━━━ WORKING DATA ━━━

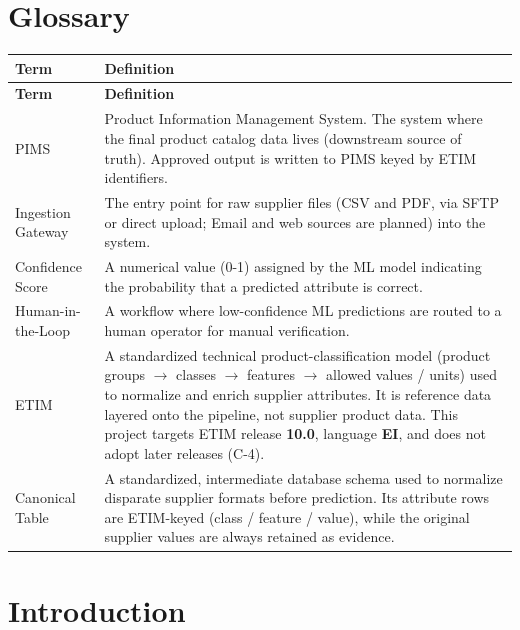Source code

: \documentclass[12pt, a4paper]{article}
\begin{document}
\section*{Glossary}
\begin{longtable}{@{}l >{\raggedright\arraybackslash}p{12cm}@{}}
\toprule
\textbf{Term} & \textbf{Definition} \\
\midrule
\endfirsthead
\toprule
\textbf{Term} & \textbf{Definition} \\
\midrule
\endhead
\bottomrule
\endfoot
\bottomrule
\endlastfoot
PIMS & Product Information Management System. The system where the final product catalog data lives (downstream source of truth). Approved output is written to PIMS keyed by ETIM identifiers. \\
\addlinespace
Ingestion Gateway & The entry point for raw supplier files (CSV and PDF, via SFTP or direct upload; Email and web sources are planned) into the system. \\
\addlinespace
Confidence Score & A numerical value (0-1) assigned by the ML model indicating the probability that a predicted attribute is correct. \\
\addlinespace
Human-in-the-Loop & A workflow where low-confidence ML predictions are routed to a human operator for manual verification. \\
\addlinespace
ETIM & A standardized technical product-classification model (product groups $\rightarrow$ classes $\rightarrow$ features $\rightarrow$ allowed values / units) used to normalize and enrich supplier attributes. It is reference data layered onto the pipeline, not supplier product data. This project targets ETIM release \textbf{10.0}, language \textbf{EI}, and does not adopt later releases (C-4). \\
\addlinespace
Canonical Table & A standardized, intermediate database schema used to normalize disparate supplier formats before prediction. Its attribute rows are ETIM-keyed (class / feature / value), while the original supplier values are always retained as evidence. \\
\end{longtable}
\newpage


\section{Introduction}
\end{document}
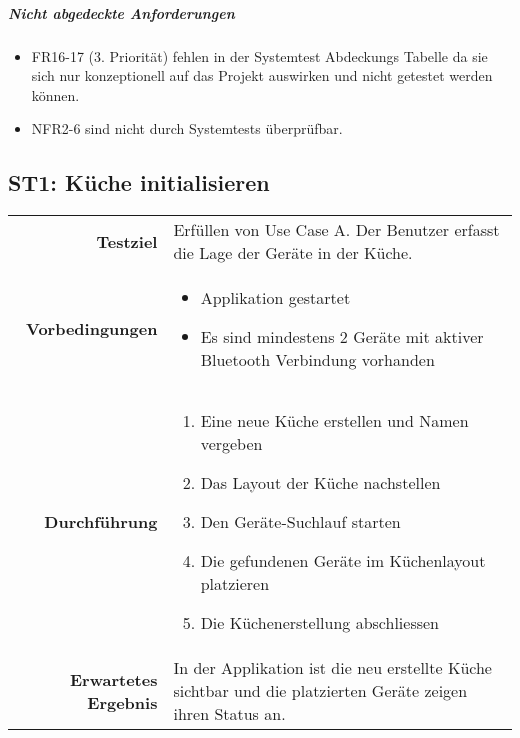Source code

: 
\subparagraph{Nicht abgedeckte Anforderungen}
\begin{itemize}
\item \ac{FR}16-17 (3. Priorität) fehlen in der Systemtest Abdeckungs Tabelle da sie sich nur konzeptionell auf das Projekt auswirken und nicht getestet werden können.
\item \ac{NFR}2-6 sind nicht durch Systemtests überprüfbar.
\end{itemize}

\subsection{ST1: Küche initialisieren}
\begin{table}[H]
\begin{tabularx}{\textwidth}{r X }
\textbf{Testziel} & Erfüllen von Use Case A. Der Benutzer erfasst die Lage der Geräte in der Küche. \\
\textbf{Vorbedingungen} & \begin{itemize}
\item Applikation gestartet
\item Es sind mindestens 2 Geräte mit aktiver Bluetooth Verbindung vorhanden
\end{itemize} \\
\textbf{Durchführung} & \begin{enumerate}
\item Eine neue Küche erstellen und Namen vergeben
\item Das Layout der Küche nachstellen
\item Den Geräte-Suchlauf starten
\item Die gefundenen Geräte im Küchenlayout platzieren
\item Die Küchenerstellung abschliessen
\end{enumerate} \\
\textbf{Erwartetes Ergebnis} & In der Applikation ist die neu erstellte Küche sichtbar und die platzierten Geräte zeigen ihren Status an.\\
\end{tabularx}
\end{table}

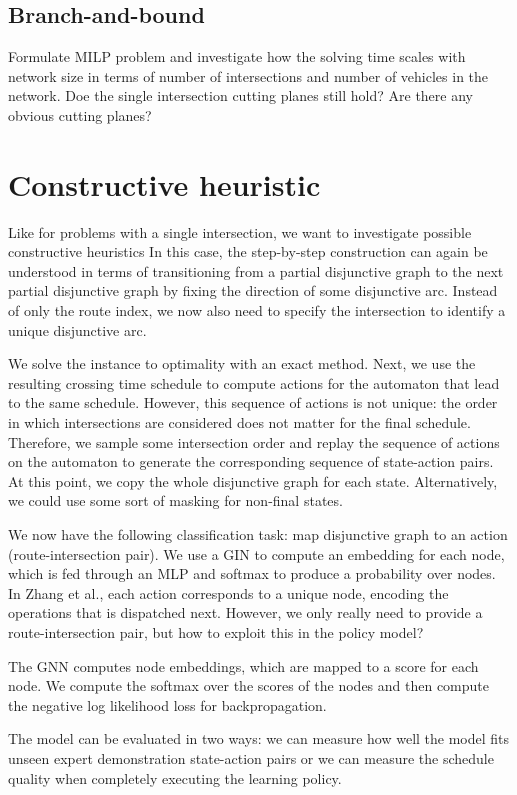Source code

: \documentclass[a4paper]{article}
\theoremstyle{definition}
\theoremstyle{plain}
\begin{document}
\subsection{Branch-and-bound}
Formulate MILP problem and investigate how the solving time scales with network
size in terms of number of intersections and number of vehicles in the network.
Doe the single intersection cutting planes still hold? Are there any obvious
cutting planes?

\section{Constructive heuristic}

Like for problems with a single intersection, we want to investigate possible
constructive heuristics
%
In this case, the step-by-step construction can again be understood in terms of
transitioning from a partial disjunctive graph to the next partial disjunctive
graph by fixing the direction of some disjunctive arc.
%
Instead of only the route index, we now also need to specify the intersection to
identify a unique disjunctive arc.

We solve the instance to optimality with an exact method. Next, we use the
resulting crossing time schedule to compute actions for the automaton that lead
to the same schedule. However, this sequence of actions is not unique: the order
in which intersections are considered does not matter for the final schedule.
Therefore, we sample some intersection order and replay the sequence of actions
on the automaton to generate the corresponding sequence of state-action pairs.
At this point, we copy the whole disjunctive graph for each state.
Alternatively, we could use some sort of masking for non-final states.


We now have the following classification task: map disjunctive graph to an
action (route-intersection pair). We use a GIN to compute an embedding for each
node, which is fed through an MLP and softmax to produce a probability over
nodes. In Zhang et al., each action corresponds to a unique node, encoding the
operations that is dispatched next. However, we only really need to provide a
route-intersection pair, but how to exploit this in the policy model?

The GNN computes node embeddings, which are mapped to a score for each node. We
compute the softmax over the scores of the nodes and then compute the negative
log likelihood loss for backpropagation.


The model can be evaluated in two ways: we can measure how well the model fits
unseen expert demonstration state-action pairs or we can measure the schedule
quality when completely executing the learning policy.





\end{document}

━━━

TASK INSTRUCTIONS
Pictures are to be omitted; set down the rest of the entries exactly as given.

ANSWER FOR THIS EXERCISE
Source code

: \documentclass[12pt, a4paper]{article}
\begin{document}
\section*{Glossary}
\begin{longtable}{@{}l >{\raggedright\arraybackslash}p{12cm}@{}}
\toprule
\textbf{Term} & \textbf{Definition} \\
\midrule
\endfirsthead
\toprule
\textbf{Term} & \textbf{Definition} \\
\midrule
\endhead
\bottomrule
\endfoot
\bottomrule
\endlastfoot
PIMS & Product Information Management System. The system where the final product catalog data lives (downstream source of truth). Approved output is written to PIMS keyed by ETIM identifiers. \\
\addlinespace
Ingestion Gateway & The entry point for raw supplier files (CSV and PDF, via SFTP or direct upload; Email and web sources are planned) into the system. \\
\addlinespace
Confidence Score & A numerical value (0-1) assigned by the ML model indicating the probability that a predicted attribute is correct. \\
\addlinespace
Human-in-the-Loop & A workflow where low-confidence ML predictions are routed to a human operator for manual verification. \\
\addlinespace
ETIM & A standardized technical product-classification model (product groups $\rightarrow$ classes $\rightarrow$ features $\rightarrow$ allowed values / units) used to normalize and enrich supplier attributes. It is reference data layered onto the pipeline, not supplier product data. This project targets ETIM release \textbf{10.0}, language \textbf{EI}, and does not adopt later releases (C-4). \\
\addlinespace
Canonical Table & A standardized, intermediate database schema used to normalize disparate supplier formats before prediction. Its attribute rows are ETIM-keyed (class / feature / value), while the original supplier values are always retained as evidence. \\
\end{longtable}
\newpage


\section{Introduction}
\end{document}
Source code

: 
\subparagraph{Nicht abgedeckte Anforderungen}
\begin{itemize}
\item \ac{FR}16-17 (3. Priorität) fehlen in der Systemtest Abdeckungs Tabelle da sie sich nur konzeptionell auf das Projekt auswirken und nicht getestet werden können.
\item \ac{NFR}2-6 sind nicht durch Systemtests überprüfbar.
\end{itemize}

\subsection{ST1: Küche initialisieren}
\begin{table}[H]
\begin{tabularx}{\textwidth}{r X }
\textbf{Testziel} & Erfüllen von Use Case A. Der Benutzer erfasst die Lage der Geräte in der Küche. \\
\textbf{Vorbedingungen} & \begin{itemize}
\item Applikation gestartet
\item Es sind mindestens 2 Geräte mit aktiver Bluetooth Verbindung vorhanden
\end{itemize} \\
\textbf{Durchführung} & \begin{enumerate}
\item Eine neue Küche erstellen und Namen vergeben
\item Das Layout der Küche nachstellen
\item Den Geräte-Suchlauf starten
\item Die gefundenen Geräte im Küchenlayout platzieren
\item Die Küchenerstellung abschliessen
\end{enumerate} \\
\textbf{Erwartetes Ergebnis} & In der Applikation ist die neu erstellte Küche sichtbar und die platzierten Geräte zeigen ihren Status an.\\
\end{tabularx}
\end{table}

Source code

: \documentclass[a4paper]{article}
\theoremstyle{definition}
\theoremstyle{plain}
\begin{document}
\subsection{Branch-and-bound}
Formulate MILP problem and investigate how the solving time scales with network
size in terms of number of intersections and number of vehicles in the network.
Doe the single intersection cutting planes still hold? Are there any obvious
cutting planes?

\section{Constructive heuristic}

Like for problems with a single intersection, we want to investigate possible
constructive heuristics
%
In this case, the step-by-step construction can again be understood in terms of
transitioning from a partial disjunctive graph to the next partial disjunctive
graph by fixing the direction of some disjunctive arc.
%
Instead of only the route index, we now also need to specify the intersection to
identify a unique disjunctive arc.

We solve the instance to optimality with an exact method. Next, we use the
resulting crossing time schedule to compute actions for the automaton that lead
to the same schedule. However, this sequence of actions is not unique: the order
in which intersections are considered does not matter for the final schedule.
Therefore, we sample some intersection order and replay the sequence of actions
on the automaton to generate the corresponding sequence of state-action pairs.
At this point, we copy the whole disjunctive graph for each state.
Alternatively, we could use some sort of masking for non-final states.


We now have the following classification task: map disjunctive graph to an
action (route-intersection pair). We use a GIN to compute an embedding for each
node, which is fed through an MLP and softmax to produce a probability over
nodes. In Zhang et al., each action corresponds to a unique node, encoding the
operations that is dispatched next. However, we only really need to provide a
route-intersection pair, but how to exploit this in the policy model?

The GNN computes node embeddings, which are mapped to a score for each node. We
compute the softmax over the scores of the nodes and then compute the negative
log likelihood loss for backpropagation.


The model can be evaluated in two ways: we can measure how well the model fits
unseen expert demonstration state-action pairs or we can measure the schedule
quality when completely executing the learning policy.





\end{document}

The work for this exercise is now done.